March 30, 2017 | OPEC

London, UK |  — Oil prices extended gains on Wednesday despite industry data showing an increase in US crude inventories, lifted by supply disruptions in Libya and views that an oil cartel OPEC-led output reduction is likely to be extended.

Front-month Brent crude futures rose 41c to $51.74 a barrel by 9.29am GMT. West Texas Intermediate (WTI) crude futures were up 34c at $48.71 a barrel.

Oil production from the western Libyan fields of El Sharara and Al Wafa has been blocked by armed protesters, reducing output by some 250,000 barrels per day (bpd) and prompting the National Oil Corporation to declare force majeure on Tuesday.

“That [Libya], along with the Iranian oil minister saying there is likely to be an extension to the production cut deal, helped crude oil rally overnight,” said Greg McKenna, chief market strategist at futures brokerage AxiTrader.

OPEC member Libya was excluded from the cuts, agreed late last year, as the country’s oil sector fell victim to the unrest that followed the toppling of Muammar Gaddafi in 2011.

Iranian oil minister Bijan Zanganeh said on Tuesday that the agreement between OPEC and other producers led by Russia to cut output by 1.8-million bpd in the first half of 2017 was likely to be extended.

Prices gained despite a rise last week in US crude inventories. US crude stocks rose by 1.9-million barrels to 535.5-million barrels, while gasoline and distillate stocks declined, the American Petroleum Institute said.

The US Energy Information Administration (EIA) is due to publish official US crude and fuel product data on Wednesday. As markets remain bloated half-way into the cuts, there is a broad expectation that the supply reductions will be prolonged into the second half.

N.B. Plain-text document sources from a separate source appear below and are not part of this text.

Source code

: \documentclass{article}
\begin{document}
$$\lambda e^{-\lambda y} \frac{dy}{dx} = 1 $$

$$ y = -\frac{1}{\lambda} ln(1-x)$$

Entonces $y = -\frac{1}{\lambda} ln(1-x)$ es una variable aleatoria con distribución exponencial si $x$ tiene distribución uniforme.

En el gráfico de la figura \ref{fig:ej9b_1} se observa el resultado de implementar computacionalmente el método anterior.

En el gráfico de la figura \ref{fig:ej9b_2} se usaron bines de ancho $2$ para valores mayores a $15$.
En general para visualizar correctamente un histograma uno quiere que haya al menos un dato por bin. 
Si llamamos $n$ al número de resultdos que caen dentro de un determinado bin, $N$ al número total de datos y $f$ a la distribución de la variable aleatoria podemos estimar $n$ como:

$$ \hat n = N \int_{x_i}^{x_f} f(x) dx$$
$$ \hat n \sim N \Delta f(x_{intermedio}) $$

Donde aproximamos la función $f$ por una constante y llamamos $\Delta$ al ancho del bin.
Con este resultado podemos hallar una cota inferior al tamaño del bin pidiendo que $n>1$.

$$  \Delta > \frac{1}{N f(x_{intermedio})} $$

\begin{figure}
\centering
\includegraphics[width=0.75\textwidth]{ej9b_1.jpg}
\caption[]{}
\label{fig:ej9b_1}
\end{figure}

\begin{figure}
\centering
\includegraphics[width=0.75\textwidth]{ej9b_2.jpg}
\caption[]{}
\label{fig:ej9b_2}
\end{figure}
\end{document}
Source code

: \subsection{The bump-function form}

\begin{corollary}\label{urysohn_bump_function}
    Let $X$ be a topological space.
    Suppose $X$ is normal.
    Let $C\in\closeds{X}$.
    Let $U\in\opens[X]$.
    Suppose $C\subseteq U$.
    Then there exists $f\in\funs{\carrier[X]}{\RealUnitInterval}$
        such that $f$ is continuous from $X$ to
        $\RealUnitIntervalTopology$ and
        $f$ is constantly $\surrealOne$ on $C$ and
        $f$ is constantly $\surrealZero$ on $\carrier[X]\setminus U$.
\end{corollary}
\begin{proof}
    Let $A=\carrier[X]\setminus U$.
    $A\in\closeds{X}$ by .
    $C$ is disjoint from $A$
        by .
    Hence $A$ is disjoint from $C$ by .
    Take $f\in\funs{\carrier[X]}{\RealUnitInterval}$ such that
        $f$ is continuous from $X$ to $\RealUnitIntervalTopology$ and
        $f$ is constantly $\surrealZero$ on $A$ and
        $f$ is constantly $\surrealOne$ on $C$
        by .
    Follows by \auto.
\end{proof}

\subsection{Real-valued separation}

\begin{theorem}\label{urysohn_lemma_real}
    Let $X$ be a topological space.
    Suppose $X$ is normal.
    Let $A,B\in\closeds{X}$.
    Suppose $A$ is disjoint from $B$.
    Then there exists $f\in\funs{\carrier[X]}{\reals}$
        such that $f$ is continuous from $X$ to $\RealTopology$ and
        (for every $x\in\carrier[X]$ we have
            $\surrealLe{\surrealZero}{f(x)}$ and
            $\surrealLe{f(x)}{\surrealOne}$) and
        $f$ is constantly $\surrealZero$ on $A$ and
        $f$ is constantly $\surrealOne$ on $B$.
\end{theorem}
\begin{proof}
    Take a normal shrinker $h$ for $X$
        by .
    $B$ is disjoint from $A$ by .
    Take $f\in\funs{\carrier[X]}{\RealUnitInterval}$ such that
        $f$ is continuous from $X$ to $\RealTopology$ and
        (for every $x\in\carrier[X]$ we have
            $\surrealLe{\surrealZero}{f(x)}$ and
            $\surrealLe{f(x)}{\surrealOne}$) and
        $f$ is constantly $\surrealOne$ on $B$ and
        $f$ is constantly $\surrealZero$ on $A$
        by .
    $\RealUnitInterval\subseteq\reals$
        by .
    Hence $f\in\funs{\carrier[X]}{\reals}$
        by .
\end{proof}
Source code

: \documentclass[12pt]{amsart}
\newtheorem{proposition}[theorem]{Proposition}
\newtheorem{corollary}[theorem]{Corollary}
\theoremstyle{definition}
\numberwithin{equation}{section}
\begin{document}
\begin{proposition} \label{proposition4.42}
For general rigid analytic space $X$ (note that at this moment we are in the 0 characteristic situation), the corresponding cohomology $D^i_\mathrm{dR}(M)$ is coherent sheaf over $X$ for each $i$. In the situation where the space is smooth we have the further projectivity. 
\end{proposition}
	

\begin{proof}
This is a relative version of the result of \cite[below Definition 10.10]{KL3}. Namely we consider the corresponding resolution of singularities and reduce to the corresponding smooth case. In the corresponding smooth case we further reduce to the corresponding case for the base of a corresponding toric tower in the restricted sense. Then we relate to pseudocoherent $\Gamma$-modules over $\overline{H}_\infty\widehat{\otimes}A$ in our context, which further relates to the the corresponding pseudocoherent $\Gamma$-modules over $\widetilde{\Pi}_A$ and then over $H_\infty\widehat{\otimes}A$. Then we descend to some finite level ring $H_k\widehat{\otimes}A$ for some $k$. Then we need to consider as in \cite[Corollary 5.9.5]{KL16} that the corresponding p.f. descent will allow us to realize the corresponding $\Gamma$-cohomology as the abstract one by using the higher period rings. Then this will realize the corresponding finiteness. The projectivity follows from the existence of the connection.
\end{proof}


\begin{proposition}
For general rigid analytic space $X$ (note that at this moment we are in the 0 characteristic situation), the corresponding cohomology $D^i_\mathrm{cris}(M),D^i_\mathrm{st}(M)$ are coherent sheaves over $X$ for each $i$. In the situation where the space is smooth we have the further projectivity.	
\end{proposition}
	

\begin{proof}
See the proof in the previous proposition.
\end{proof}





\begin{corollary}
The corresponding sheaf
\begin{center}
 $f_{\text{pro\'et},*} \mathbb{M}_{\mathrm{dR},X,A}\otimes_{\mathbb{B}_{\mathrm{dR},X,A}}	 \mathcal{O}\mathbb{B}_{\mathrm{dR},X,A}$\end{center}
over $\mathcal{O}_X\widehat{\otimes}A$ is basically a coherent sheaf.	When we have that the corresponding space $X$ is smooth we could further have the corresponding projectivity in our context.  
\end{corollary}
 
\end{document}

The OPEC-led strategy to re-balance oil markets is not without controversy, however. As OPEC, and especially Saudi Arabia cut production, producers not participating in the accord have been quick to fill the supply gap and gain market share. In the US in particular, shale oil drillers have seized the opportunity to ramp up output and exports. As a result, China became the third-biggest overseas destination for US crude in 2016, according to EIA data, up from ninth position the previous year.